What is the breakeven for a AVNS collar?
The breakeven for the AVNS collar priced on this page is no defined breakeven on the modeled curve at expiration, derived from end-of-day chain premiums. Breakeven is the underlying price at which the strategy's P&L crosses zero ignoring transaction costs and assignment risk. The current AVNS market-implied 1-standard-deviation expected move is approximately 11.18%; if the move sits well outside the breakeven distance, the structure's risk-reward becomes correspondingly tighter.

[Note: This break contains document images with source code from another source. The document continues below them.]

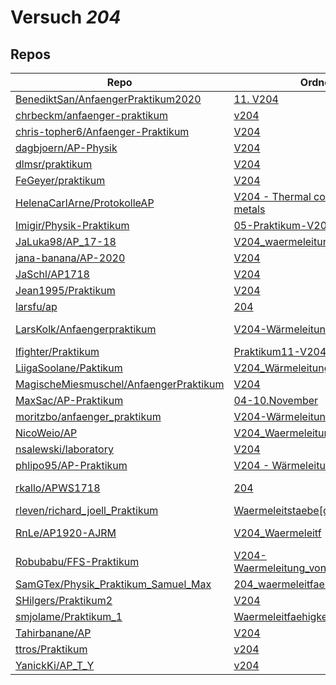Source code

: # Versuch *204*

## Repos

|                                          Repo                                          |                                                                    Ordner                                                                     |                                                                                                                                                                             PDFs                                                                                                                                                                              |
|----------------------------------------------------------------------------------------|-----------------------------------------------------------------------------------------------------------------------------------------------|---------------------------------------------------------------------------------------------------------------------------------------------------------------------------------------------------------------------------------------------------------------------------------------------------------------------------------------------------------------|
|[BenediktSan/AnfaengerPraktikum2020](../repo/BenediktSan/AnfaengerPraktikum2020)        |[11. V204](https://github.com/BenediktSan/AnfaengerPraktikum2020/tree/main/Versuche%20Semester%20IV/11.%20V204)                                |[V204.pdf](https://docs.google.com/viewer?url=https://raw.githubusercontent.com/BenediktSan/AnfaengerPraktikum2020/main/Versuche%20Semester%20IV/11.%20V204/V204.pdf)                                                                                                                                                                                          |
|[chrbeckm/anfaenger-praktikum](../repo/chrbeckm/anfaenger-praktikum)                    |[v204](https://github.com/chrbeckm/anfaenger-praktikum/tree/master/v204)                                                                       |[main.pdf](https://docs.google.com/viewer?url=https://raw.githubusercontent.com/NicoWeio/awesome-ap-pdfs/main/chrbeckm%E2%88%95anfaenger-praktikum/204/main.pdf) \*                                                                                                                                                                                            |
|[chris-topher6/Anfaenger-Praktikum](../repo/chris-topher6/Anfaenger-Praktikum)          |[V204](https://github.com/chris-topher6/Anfaenger-Praktikum/tree/master/V204)                                                                  |[main.pdf](https://docs.google.com/viewer?url=https://raw.githubusercontent.com/NicoWeio/awesome-ap-pdfs/main/chris-topher6%E2%88%95Anfaenger-Praktikum/204/main.pdf) \*                                                                                                                                                                                       |
|[dagbjoern/AP-Physik](../repo/dagbjoern/AP-Physik)                                      |[V204](https://github.com/dagbjoern/AP-Physik/tree/master/V204)                                                                                |[main.pdf](https://docs.google.com/viewer?url=https://raw.githubusercontent.com/dagbjoern/AP-Physik/master/V204/main.pdf)                                                                                                                                                                                                                                      |
|[dlmsr/praktikum](../repo/dlmsr/praktikum)                                              |[V204](https://github.com/dlmsr/praktikum/tree/master/V204)                                                                                    |–                                                                                                                                                                                                                                                                                                                                                              |
|[FeGeyer/praktikum](../repo/FeGeyer/praktikum)                                          |[V204](https://github.com/FeGeyer/praktikum/tree/master/3_Semester/V204)                                                                       |[V204.pdf](https://docs.google.com/viewer?url=https://raw.githubusercontent.com/FeGeyer/praktikum/master/3_Semester/PDF%20Dateien/V204.pdf)                                                                                                                                                                                                                    |
|[HelenaCarlArne/ProtokolleAP](../repo/HelenaCarlArne/ProtokolleAP)                      |[V204 - Thermal conduction in metals](https://github.com/HelenaCarlArne/ProtokolleAP/tree/master/V204%20-%20Thermal%20conduction%20in%20metals)|[Abgabe.pdf](https://docs.google.com/viewer?url=https://raw.githubusercontent.com/NicoWeio/awesome-ap-pdfs/main/HelenaCarlArne%E2%88%95ProtokolleAP/204/Abgabe.pdf) \*                                                                                                                                                                                         |
|[Imigir/Physik-Praktikum](../repo/Imigir/Physik-Praktikum)                              |[05-Praktikum-V204](https://github.com/Imigir/Physik-Praktikum/tree/master/05-Praktikum-V204)                                                  |–                                                                                                                                                                                                                                                                                                                                                              |
|[JaLuka98/AP_17-18](../repo/JaLuka98/AP_17-18)                                          |[V204_waermeleitung_von_metallen](https://github.com/JaLuka98/AP_17-18/tree/master/V204_waermeleitung_von_metallen)                            |[main.pdf](https://docs.google.com/viewer?url=https://raw.githubusercontent.com/NicoWeio/awesome-ap-pdfs/main/JaLuka98%E2%88%95AP_17-18/204/main.pdf) \*                                                                                                                                                                                                       |
|[jana-banana/AP-2020](../repo/jana-banana/AP-2020)                                      |[V204](https://github.com/jana-banana/AP-2020/tree/main/we%20did%20that/V204)                                                                  |[main.pdf](https://docs.google.com/viewer?url=https://raw.githubusercontent.com/NicoWeio/awesome-ap-pdfs/main/jana-banana%E2%88%95AP-2020/204/main.pdf) \*                                                                                                                                                                                                     |
|[JaSchl/AP1718](../repo/JaSchl/AP1718)                                                  |[V204](https://github.com/JaSchl/AP1718/tree/master/V204)                                                                                      |–                                                                                                                                                                                                                                                                                                                                                              |
|[Jean1995/Praktikum](../repo/Jean1995/Praktikum)                                        |[V204](https://github.com/Jean1995/Praktikum/tree/master/V204)                                                                                 |[V204.pdf](https://docs.google.com/viewer?url=https://raw.githubusercontent.com/Jean1995/Praktikum/master/Protokolle_Fertig/V204.pdf)                                                                                                                                                                                                                          |
|[larsfu/ap](../repo/larsfu/ap)                                                          |[204](https://github.com/larsfu/ap/tree/master/204)                                                                                            |–                                                                                                                                                                                                                                                                                                                                                              |
|[LarsKolk/Anfaengerpraktikum](../repo/LarsKolk/Anfaengerpraktikum)                      |[V204-Wärmeleitung von Metallen](https://github.com/LarsKolk/Anfaengerpraktikum/tree/master/V204-W%C3%A4rmeleitung%20von%20Metallen)           |[V204_alt.pdf](https://docs.google.com/viewer?url=https://raw.githubusercontent.com/LarsKolk/Anfaengerpraktikum/master/V204-W%C3%A4rmeleitung%20von%20Metallen/V204_alt.pdf)<br/>[V204_alt2.pdf](https://docs.google.com/viewer?url=https://raw.githubusercontent.com/LarsKolk/Anfaengerpraktikum/master/V204-W%C3%A4rmeleitung%20von%20Metallen/V204_alt2.pdf)|
|[lfighter/Praktikum](../repo/lfighter/Praktikum)                                        |[Praktikum11-V204](https://github.com/lfighter/Praktikum/tree/master/Praktikum11-V204)                                                         |–                                                                                                                                                                                                                                                                                                                                                              |
|[LiigaSoolane/Paktikum](../repo/LiigaSoolane/Paktikum)                                  |[V204_Wärmeleitung](https://github.com/LiigaSoolane/Paktikum-mit-dem-Teufel/tree/main/V204_W%C3%A4rmeleitung)                                  |[main.pdf](https://docs.google.com/viewer?url=https://raw.githubusercontent.com/NicoWeio/awesome-ap-pdfs/main/LiigaSoolane%E2%88%95Paktikum/204/main.pdf) \*                                                                                                                                                                                                   |
|[MagischeMiesmuschel/AnfaengerPraktikum](../repo/MagischeMiesmuschel/AnfaengerPraktikum)|[V204](https://github.com/MagischeMiesmuschel/AnfaengerPraktikum/tree/master/V204)                                                             |[main.pdf](https://docs.google.com/viewer?url=https://raw.githubusercontent.com/NicoWeio/awesome-ap-pdfs/main/MagischeMiesmuschel%E2%88%95AnfaengerPraktikum/204/main.pdf) \*                                                                                                                                                                                  |
|[MaxSac/AP-Praktikum](../repo/MaxSac/AP-Praktikum)                                      |[04-10.November](https://github.com/MaxSac/AP-Praktikum/tree/master/04-10.November)                                                            |[main.pdf](https://docs.google.com/viewer?url=https://raw.githubusercontent.com/MaxSac/AP-Praktikum/master/04-10.November/build/main.pdf)                                                                                                                                                                                                                      |
|[moritzbo/anfaenger_praktikum](../repo/moritzbo/anfaenger_praktikum)                    |[V204-Wärmeleitung](https://github.com/moritzbo/anfaenger_praktikum/tree/main/V204-W%C3%A4rmeleitung)                                          |–                                                                                                                                                                                                                                                                                                                                                              |
|[NicoWeio/AP](../repo/NicoWeio/AP)                                                      |[V204_Waermeleitung](https://github.com/NicoWeio/AP/tree/gh-pages/V204_Waermeleitung)                                                          |[main.pdf](https://docs.google.com/viewer?url=https://raw.githubusercontent.com/NicoWeio/AP/gh-pages/V204_Waermeleitung/build/main.pdf)                                                                                                                                                                                                                        |
|[nsalewski/laboratory](../repo/nsalewski/laboratory)                                    |[V204](https://github.com/nsalewski/laboratory/tree/master/V204)                                                                               |–                                                                                                                                                                                                                                                                                                                                                              |
|[phlipo95/AP-Praktikum](../repo/phlipo95/AP-Praktikum)                                  |[V204 - Wärmeleitung von Metallen](https://github.com/phlipo95/AP-Praktikum/tree/master/V204%20-%20W%C3%A4rmeleitung%20von%20Metallen)         |–                                                                                                                                                                                                                                                                                                                                                              |
|[rkallo/APWS1718](../repo/rkallo/APWS1718)                                              |[204](https://github.com/rkallo/APWS1718/tree/master/204)                                                                                      |[V204.pdf](https://docs.google.com/viewer?url=https://raw.githubusercontent.com/rkallo/APWS1718/master/204/V204.pdf)<br/>[V204korrektur.pdf](https://docs.google.com/viewer?url=https://raw.githubusercontent.com/rkallo/APWS1718/master/204/V204korrektur.pdf)                                                                                                |
|[rleven/richard_joell_Praktikum](../repo/rleven/richard_joell_Praktikum)                |[Waermeleitstaebe[done]](https://github.com/rleven/richard_joell_Praktikum/tree/master/Waermeleitstaebe%5Bdone%5D)                             |[main.pdf](https://docs.google.com/viewer?url=https://raw.githubusercontent.com/NicoWeio/awesome-ap-pdfs/main/rleven%E2%88%95richard_joell_Praktikum/204/main.pdf) \*                                                                                                                                                                                          |
|[RnLe/AP1920-AJRM](../repo/RnLe/AP1920-AJRM)                                            |[V204_Waermeleitf](https://github.com/RnLe/AP1920-AJRM/tree/master/V204_Waermeleitf)                                                           |[V204 Wärmeleitfähigkeit.pdf](https://docs.google.com/viewer?url=https://raw.githubusercontent.com/RnLe/AP1920-AJRM/master/V204_Waermeleitf/V204%20W%C3%A4rmeleitf%C3%A4higkeit.pdf)                                                                                                                                                                           |
|[Robubabu/FFS-Praktikum](../repo/Robubabu/FFS-Praktikum)                                |[V204-Waermeleitung_von_Metallen](https://github.com/Robubabu/FFS-Praktikum/tree/master/V204-Waermeleitung_von_Metallen)                       |[V204.pdf](https://docs.google.com/viewer?url=https://raw.githubusercontent.com/Robubabu/FFS-Praktikum/master/Versuchs_pdfs/WS/V204.pdf)                                                                                                                                                                                                                       |
|[SamGTex/Physik_Praktikum_Samuel_Max](../repo/SamGTex/Physik_Praktikum_Samuel_Max)      |[204_waermeleitfaehigkeit](https://github.com/SamGTex/Physik_Praktikum_Samuel_Max/tree/master/204_waermeleitfaehigkeit)                        |[main.pdf](https://docs.google.com/viewer?url=https://raw.githubusercontent.com/NicoWeio/awesome-ap-pdfs/main/SamGTex%E2%88%95Physik_Praktikum_Samuel_Max/204/main.pdf) \*                                                                                                                                                                                     |
|[SHilgers/Praktikum2](../repo/SHilgers/Praktikum2)                                      |[V204](https://github.com/SHilgers/Praktikum2/tree/master/V204)                                                                                |–                                                                                                                                                                                                                                                                                                                                                              |
|[smjolame/Praktikum_1](../repo/smjolame/Praktikum_1)                                    |[Waermeleitfaehigkeit_204](https://github.com/smjolame/Praktikum_1/tree/master/Waermeleitfaehigkeit_204)                                       |–                                                                                                                                                                                                                                                                                                                                                              |
|[Tahirbanane/AP](../repo/Tahirbanane/AP)                                                |[V204](https://github.com/Tahirbanane/AP/tree/main/V204)                                                                                       |–                                                                                                                                                                                                                                                                                                                                                              |
|[ttros/Praktikum](../repo/ttros/Praktikum)                                              |[v204](https://github.com/ttros/Praktikum/tree/main/Protokolle/v204)                                                                           |–                                                                                                                                                                                                                                                                                                                                                              |
|[YanickKi/AP_T_Y](../repo/YanickKi/AP_T_Y)                                              |[v204](https://github.com/YanickKi/AP_T_Y/tree/main/v204)                                                                                      |–                                                                                                                                                                                                                                                                                                                                                              |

When should you consider a collar on AVNS?
Collars on AVNS hedge an existing long AVNS stock position; the long put sets a floor while the short call finances it, often run as a near-zero-cost hedge during expected volatility windows.
How does current AVNS implied volatility affect this collar?
AVNS ATM IV is at 39.00% with IV rank near 12.18%, which is on the low end of its 1-year range. Premium-buying structures (long call, long put, debit spreads) are relatively cheap in this regime; premium-selling structures collect less credit per unit risk.